Sometimes I just want to see where a sample falls in PCA space or what ADMIXTURE thinks its ancestry composition is. With pre-built reference panels and projection loadings, I can do this in a few minutes instead of having to set up a full analysis from scratch each time.

Building intuition

Running the same analysis on many different samples has taught me what "normal" looks like. I've started to recognize when Z-scores are suspiciously high, when PCA projections look weird, when coverage patterns suggest something's off. I don't think I could have gotten that from reading papers alone.

Practical Tips

If you're thinking about building your own data library, here's what I've learned:

Start with what you actually need. Don't download everything at once. Get the datasets for your current project, then expand as needed. My collection grew over several years of different projects.
Keep track of versions. Reference datasets update. Tools change. When you can't reproduce something from six months ago, version mismatches are usually the culprit.
Pre-build indexes. BWA indexing a human genome takes an hour or more. Doing it once and keeping the index saves that time every future analysis.
Use symlinks liberally. When multiple projects need the same data, symlinks avoid duplication without copying files around.
Document what you have. I maintain a catalog markdown file that lists every dataset with paths, sizes, and intended uses. (I should probably keep it more up to date than I do.)
Clean up work directories. Nextflow and Snakemake pipelines generate massive work/ directories. I recently recovered 6TB by cleaning these out.

Storage Reality

Let me be honest about the storage situation. My current setup uses about 30TB across five drives:

Drive	Size	Contents
References	~2TB	Reference genomes, AADR, databases
Working	~2TB	Active analysis workspace
Data drives	~26TB	1000 Genomes, HGDP, SGDP, curated datasets, archives

You don't need this much to get started. The core datasets (AADR at 5GB, 1000 Genomes VCFs at 30GB, reference genomes at ~20GB) fit on a single 100GB partition. Expand from there based on what you're actually doing.

What This Enables

The whole point of this setup is to lower the barrier between "I wonder..." and "let me find out." When testing an idea means downloading 50GB and waiting overnight, you don't test as many ideas. When the data is already there, curiosity becomes action.

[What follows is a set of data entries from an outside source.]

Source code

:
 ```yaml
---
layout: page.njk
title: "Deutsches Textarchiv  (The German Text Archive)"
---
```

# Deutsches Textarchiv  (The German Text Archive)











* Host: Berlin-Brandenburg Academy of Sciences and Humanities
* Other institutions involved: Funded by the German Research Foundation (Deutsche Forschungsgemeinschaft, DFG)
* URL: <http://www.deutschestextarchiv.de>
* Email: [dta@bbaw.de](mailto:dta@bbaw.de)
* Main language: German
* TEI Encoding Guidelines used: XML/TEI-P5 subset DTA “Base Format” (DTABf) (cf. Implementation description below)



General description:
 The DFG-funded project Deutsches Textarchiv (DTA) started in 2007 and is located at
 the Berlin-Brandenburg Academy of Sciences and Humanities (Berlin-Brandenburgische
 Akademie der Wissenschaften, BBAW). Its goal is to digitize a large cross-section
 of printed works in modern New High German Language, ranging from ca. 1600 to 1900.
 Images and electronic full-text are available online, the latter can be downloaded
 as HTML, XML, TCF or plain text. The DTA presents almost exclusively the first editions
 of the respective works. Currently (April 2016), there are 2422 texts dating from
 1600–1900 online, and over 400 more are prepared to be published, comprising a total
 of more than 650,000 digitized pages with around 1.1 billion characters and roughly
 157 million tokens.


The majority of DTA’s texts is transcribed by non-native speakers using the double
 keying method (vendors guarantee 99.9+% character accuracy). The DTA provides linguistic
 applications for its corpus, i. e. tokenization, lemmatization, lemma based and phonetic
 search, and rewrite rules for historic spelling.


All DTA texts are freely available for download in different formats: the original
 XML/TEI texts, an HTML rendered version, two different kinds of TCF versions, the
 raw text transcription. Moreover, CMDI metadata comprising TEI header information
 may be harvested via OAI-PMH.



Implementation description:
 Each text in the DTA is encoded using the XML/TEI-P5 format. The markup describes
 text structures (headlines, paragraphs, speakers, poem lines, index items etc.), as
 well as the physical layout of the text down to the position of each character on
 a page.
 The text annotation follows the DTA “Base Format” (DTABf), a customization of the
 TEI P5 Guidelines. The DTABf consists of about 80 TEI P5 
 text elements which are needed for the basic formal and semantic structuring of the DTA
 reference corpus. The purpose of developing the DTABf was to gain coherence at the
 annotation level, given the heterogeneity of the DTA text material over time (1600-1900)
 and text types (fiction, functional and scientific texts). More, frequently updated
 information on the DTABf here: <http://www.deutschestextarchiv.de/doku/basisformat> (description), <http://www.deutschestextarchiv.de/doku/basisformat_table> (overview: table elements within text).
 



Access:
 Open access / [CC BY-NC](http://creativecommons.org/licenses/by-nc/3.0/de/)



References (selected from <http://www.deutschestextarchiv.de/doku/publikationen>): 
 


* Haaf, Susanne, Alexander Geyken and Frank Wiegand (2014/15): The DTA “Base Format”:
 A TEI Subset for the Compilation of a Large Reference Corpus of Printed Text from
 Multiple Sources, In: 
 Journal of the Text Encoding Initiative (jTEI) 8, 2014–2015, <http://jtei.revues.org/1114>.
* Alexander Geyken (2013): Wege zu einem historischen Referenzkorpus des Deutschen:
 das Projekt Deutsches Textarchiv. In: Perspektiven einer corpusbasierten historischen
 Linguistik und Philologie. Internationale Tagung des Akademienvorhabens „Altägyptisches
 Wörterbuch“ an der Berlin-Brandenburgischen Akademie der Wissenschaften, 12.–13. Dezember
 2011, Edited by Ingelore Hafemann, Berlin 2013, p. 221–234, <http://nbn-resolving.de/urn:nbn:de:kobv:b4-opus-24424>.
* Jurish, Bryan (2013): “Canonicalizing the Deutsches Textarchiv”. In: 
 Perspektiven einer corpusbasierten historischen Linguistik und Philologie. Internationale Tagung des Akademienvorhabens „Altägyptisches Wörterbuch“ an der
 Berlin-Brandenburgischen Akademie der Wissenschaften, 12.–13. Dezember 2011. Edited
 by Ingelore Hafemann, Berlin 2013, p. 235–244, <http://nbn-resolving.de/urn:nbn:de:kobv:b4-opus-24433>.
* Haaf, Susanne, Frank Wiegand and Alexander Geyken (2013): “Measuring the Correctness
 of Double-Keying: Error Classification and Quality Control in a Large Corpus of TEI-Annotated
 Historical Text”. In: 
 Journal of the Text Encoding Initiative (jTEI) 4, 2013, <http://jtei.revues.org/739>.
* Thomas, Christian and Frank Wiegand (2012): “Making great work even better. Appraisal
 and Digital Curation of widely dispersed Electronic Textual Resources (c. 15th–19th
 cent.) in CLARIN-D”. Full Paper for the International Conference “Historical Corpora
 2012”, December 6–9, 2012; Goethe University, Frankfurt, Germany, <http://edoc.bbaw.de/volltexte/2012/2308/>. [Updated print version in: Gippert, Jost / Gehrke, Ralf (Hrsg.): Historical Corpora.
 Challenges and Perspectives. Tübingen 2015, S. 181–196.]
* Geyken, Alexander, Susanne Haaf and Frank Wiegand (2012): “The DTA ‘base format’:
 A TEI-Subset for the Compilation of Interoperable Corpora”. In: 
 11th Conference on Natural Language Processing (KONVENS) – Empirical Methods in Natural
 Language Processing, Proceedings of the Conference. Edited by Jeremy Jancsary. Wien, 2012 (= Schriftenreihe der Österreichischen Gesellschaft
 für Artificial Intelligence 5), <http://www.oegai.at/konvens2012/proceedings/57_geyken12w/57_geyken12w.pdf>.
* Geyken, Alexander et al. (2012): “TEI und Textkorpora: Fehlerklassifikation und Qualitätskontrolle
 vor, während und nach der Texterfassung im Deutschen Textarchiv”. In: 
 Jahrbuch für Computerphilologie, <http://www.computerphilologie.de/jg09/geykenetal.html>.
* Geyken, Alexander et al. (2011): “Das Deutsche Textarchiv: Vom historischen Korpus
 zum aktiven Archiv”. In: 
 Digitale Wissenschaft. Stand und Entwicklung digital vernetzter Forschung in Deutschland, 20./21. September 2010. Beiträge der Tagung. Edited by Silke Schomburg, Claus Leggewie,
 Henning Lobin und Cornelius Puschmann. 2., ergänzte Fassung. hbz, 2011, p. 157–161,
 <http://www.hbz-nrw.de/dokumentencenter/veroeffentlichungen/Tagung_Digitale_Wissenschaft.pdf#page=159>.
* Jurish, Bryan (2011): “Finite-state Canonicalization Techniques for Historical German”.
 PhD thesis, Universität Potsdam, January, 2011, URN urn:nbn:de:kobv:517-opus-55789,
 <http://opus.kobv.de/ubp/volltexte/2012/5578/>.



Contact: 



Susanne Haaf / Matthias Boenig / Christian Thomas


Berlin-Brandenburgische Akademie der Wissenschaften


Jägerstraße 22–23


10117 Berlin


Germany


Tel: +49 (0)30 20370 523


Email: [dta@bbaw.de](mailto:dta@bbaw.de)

I've used this library to detect ghost populations, validate haplogroup calling tools, explore ancient DNA damage patterns, and sanity-check metagenomic classifications. None of that required anything special. Just having the data ready.

This isn't magic, it's just technology that most people haven't used before. 🤷‍♀️

If you're interested in population genetics or ancient DNA, I'd encourage you to start building your own collection. Download AADR. Grab some 1000 Genomes data. Run an analysis. See if you get the same numbers as a published paper. That's how I've been learning this stuff, anyway.